The Universe in a Single Atom

I’ve been trying to read the Dalai Lama’s most excellent book The Universe in a Single Atom - The Convergence of Science and Spirituality for two years now. It keeps slipping through my fingers.

Before it last disappeared, I managed to at least get a sense of his handling of a topic very dear to my heart. The unification, if you like, of head and heart. The rational and the spiritual.

It always delighted me, when I finally got to watch What The Bleep Do We Know, that you could not tell the difference between the quantum physicists and the mystics. When the interview subjects names and titles were revealed at the end, I laughed and laughed.

This seems to parallel the experience of Fritjof Capra, well known author of The Tao of Physics, who brings the two sides together within his own practice - as both physicist and mystic. See the wikipedia entry on Capra and Nobel Laureate physicist Werner Heisenberg’s conversations in 1972 for another glimpse down the rabbit hole.
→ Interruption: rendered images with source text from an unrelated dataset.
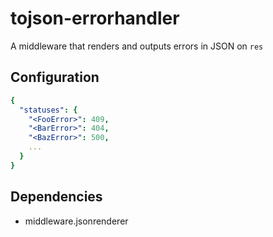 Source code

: tojson-errorhandler
===================
A middleware that renders and outputs errors in JSON on `res`

Configuration
-------------
```yaml
{
  "statuses": {
    "<FooError>": 409,
    "<BarError>": 404,
    "<BazError>": 500,
    ...
  }
}
```

Dependencies
------------
* middleware.jsonrenderer
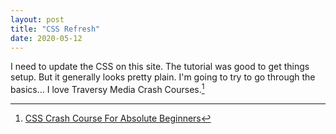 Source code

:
 ```yaml
---
layout: post
title: "CSS Refresh"
date: 2020-05-12
---
```


I need to update the CSS on this site. The tutorial was good to get things setup. But it generally looks pretty plain. I'm going to try to go through the basics... I love Traversy Media Crash Courses.[^1]

[^1]: [CSS Crash Course For Absolute Beginners](https://www.youtube.com/watch?v=yfoY53QXEnI "In this video I will cram as much as possible about CSS.")

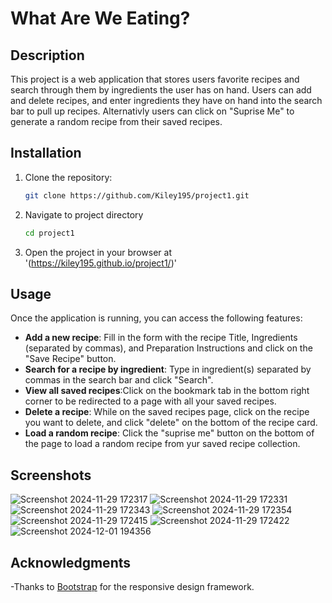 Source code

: # What Are We Eating?

## Description
This project is a web application that stores users favorite recipes and search through them by ingredients the user has on hand. Users can add and delete recipes, and enter ingredients they have on hand into the search bar to pull up recipes. Alternativly users can click on "Suprise Me" to generate a random recipe from their saved recipes.

## Installation
1. Clone the repository:
   ```bash
   git clone https://github.com/Kiley195/project1.git
   ```
2. Navigate to project directory
   ```bash
   cd project1
   ```
3. Open the project in your browser at '(https://kiley195.github.io/project1/)'

## Usage
Once the application is running, you can access the following features:

- **Add a new recipe**: Fill in the form with the recipe Title, Ingredients (separated by commas), and Preparation Instructions and click on the "Save Recipe" button.
- **Search for a recipe by ingredient**: Type in ingredient(s) separated by commas in the search bar and click "Search".
- **View all saved recipes**:Click on the bookmark tab in the bottom right corner to be redirected to a page with all your saved recipes.
- **Delete a recipe**: While on the saved recipes page, click on the recipe you want to delete, and click "delete" on the bottom of the recipe card.
- **Load a random recipe**: Click the "suprise me" button on the bottom of the page to load a random recipe from yur saved recipe collection.

## Screenshots
![Screenshot 2024-11-29 172317](https://github.com/user-attachments/assets/a1255144-185d-4d29-a23f-b1353fed5fa1)
![Screenshot 2024-11-29 172331](https://github.com/user-attachments/assets/9eecddbd-dff8-41da-9346-31a146430571)
![Screenshot 2024-11-29 172343](https://github.com/user-attachments/assets/5879f7f1-b885-4668-9016-fc91f04b0e43)
![Screenshot 2024-11-29 172354](https://github.com/user-attachments/assets/2745a810-7e87-4ab9-953e-c759a34442e3)
![Screenshot 2024-11-29 172415](https://github.com/user-attachments/assets/53918447-484f-4b8f-bd30-8b0e136d8b67)
![Screenshot 2024-11-29 172422](https://github.com/user-attachments/assets/87ad8b3e-be7a-4e61-bcfa-1cfa3d068377)
![Screenshot 2024-12-01 194356](https://github.com/user-attachments/assets/5f1b6b5b-ea6f-4097-8b48-c217c5db25ed)


## Acknowledgments
-Thanks to [Bootstrap](https://getbootstrap.com) for the responsive design framework.


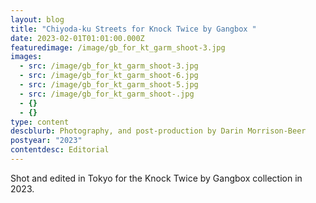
 ```yaml
---
layout: blog
title: "Chiyoda-ku Streets for Knock Twice by Gangbox "
date: 2023-02-01T01:01:00.000Z
featuredimage: /image/gb_for_kt_garm_shoot-3.jpg
images:
  - src: /image/gb_for_kt_garm_shoot-3.jpg
  - src: /image/gb_for_kt_garm_shoot-6.jpg
  - src: /image/gb_for_kt_garm_shoot-5.jpg
  - src: /image/gb_for_kt_garm_shoot-.jpg
  - {}
  - {}
type: content
descblurb: Photography, and post-production by Darin Morrison-Beer
postyear: "2023"
contentdesc: Editorial
---
```

Shot and edited in Tokyo for the Knock Twice by Gangbox collection in 2023.
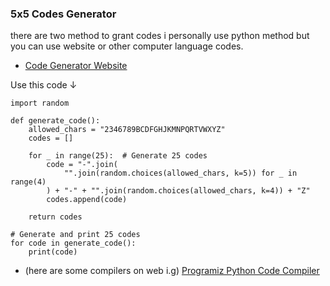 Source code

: ### 5x5 Codes Generator
there are two method to grant codes i personally use python method but you can use website or other computer language codes.
- [Code Generator Website](https://notaganesh.github.io/5x5-code-generator/)


Use this code <alt>↓</alt>
```
import random

def generate_code():
    allowed_chars = "2346789BCDFGHJKMNPQRTVWXYZ"
    codes = []

    for _ in range(25):  # Generate 25 codes
        code = "-".join(
            "".join(random.choices(allowed_chars, k=5)) for _ in range(4)
        ) + "-" + "".join(random.choices(allowed_chars, k=4)) + "Z"
        codes.append(code)

    return codes

# Generate and print 25 codes
for code in generate_code():
    print(code)

```
  - (here are some compilers on web i.g) [Programiz Python Code Compiler](https://www.programiz.com/python-programming/online-compiler/)  

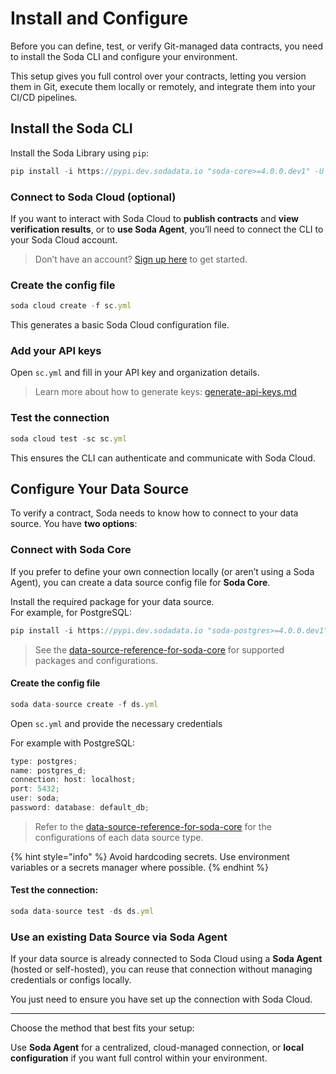 # Install and Configure

Before you can define, test, or verify Git-managed data contracts, you need to install the Soda CLI and configure your environment.

This setup gives you full control over your contracts, letting you version them in Git, execute them locally or remotely, and integrate them into your CI/CD pipelines.

## Install the Soda CLI

Install the Soda Library using `pip`:

```javascript
pip install -i https://pypi.dev.sodadata.io "soda-core>=4.0.0.dev1" -U
```

### Connect to Soda Cloud (optional)

If you want to interact with Soda Cloud to **publish contracts** and **view verification results**, or to **use Soda Agent**, you’ll need to connect the CLI to your Soda Cloud account.

> Don’t have an account? [Sign up here](https://beta.soda.io) to get started.

### **Create the config file**

```javascript
soda cloud create -f sc.yml
```

This generates a basic Soda Cloud configuration file.

### **Add your API keys**

Open `sc.yml` and fill in your API key and organization details.

> Learn more about how to generate keys: [generate-api-keys.md](../../reference/generate-api-keys.md "mention")

### **Test the connection**

```javascript
soda cloud test -sc sc.yml
```

This ensures the CLI can authenticate and communicate with Soda Cloud.

## Configure Your Data Source

To verify a contract, Soda needs to know how to connect to your data source. You have **two options**:

### **Connect with Soda Core**

If you prefer to define your own connection locally (or aren’t using a Soda Agent), you can create a data source config file for **Soda Core**.

Install the required package for your data source.\
For example, for PostgreSQL:

```javascript
pip install -i https://pypi.dev.sodadata.io "soda-postgres>=4.0.0.dev1" -U
```

> See the [data-source-reference-for-soda-core](../../reference/data-source-reference-for-soda-core/ "mention") for supported packages and configurations.

#### Create the config file

```javascript
soda data-source create -f ds.yml
```

Open `sc.yml` and provide the necessary credentials

For example with PostgreSQL:

```javascript
type: postgres;
name: postgres_d;
connection: host: localhost;
port: 5432;
user: soda;
password: database: default_db;
```

> Refer to the [data-source-reference-for-soda-core](../../reference/data-source-reference-for-soda-core/ "mention") for the configurations of each data source type.

{% hint style="info" %}
Avoid hardcoding secrets. Use environment variables or a secrets manager where possible.
{% endhint %}

#### Test the connection:

```javascript
soda data-source test -ds ds.yml
```

### **Use an existing Data Source via Soda Agent**

If your data source is already connected to Soda Cloud using a **Soda Agent** (hosted or self-hosted), you can reuse that connection without managing credentials or configs locally.

You just need to ensure you have set up the connection with Soda Cloud.

***

Choose the method that best fits your setup:

Use **Soda Agent** for a centralized, cloud-managed connection, or **local configuration** if you want full control within your environment.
So, back to the Dalai Lama’s universe. In a word, emptiness.

Once I find it again, I might reflect some more.

Perhaps I’m reading it right now in a parallel universe!

;-)

Another book with, not by, the Dalai Lama I shall have to get my hands on is The New Physics & Cosmology - Dialogues with the Dalai Lama.

“What happens when the Dalai Lama meets with leading physicists and a historian? This book is the carefully edited record of the fascinating discussions at a Mind and Life conference in which five leading physicists and a historian (David Finkelstein, George Greenstein, Piet Hut, Arthur Zajonc, Anton Zeilinger, and Tu Weiming) discussed with the Dalai Lama current thought in theoretical quantum physics, in the context of Buddhist philosophy.

“A contribution to the science-religion interface, and a useful explanation of our basic understanding of quantum reality, couched at a level that intelligent readers without a deep involvement in science can grasp.”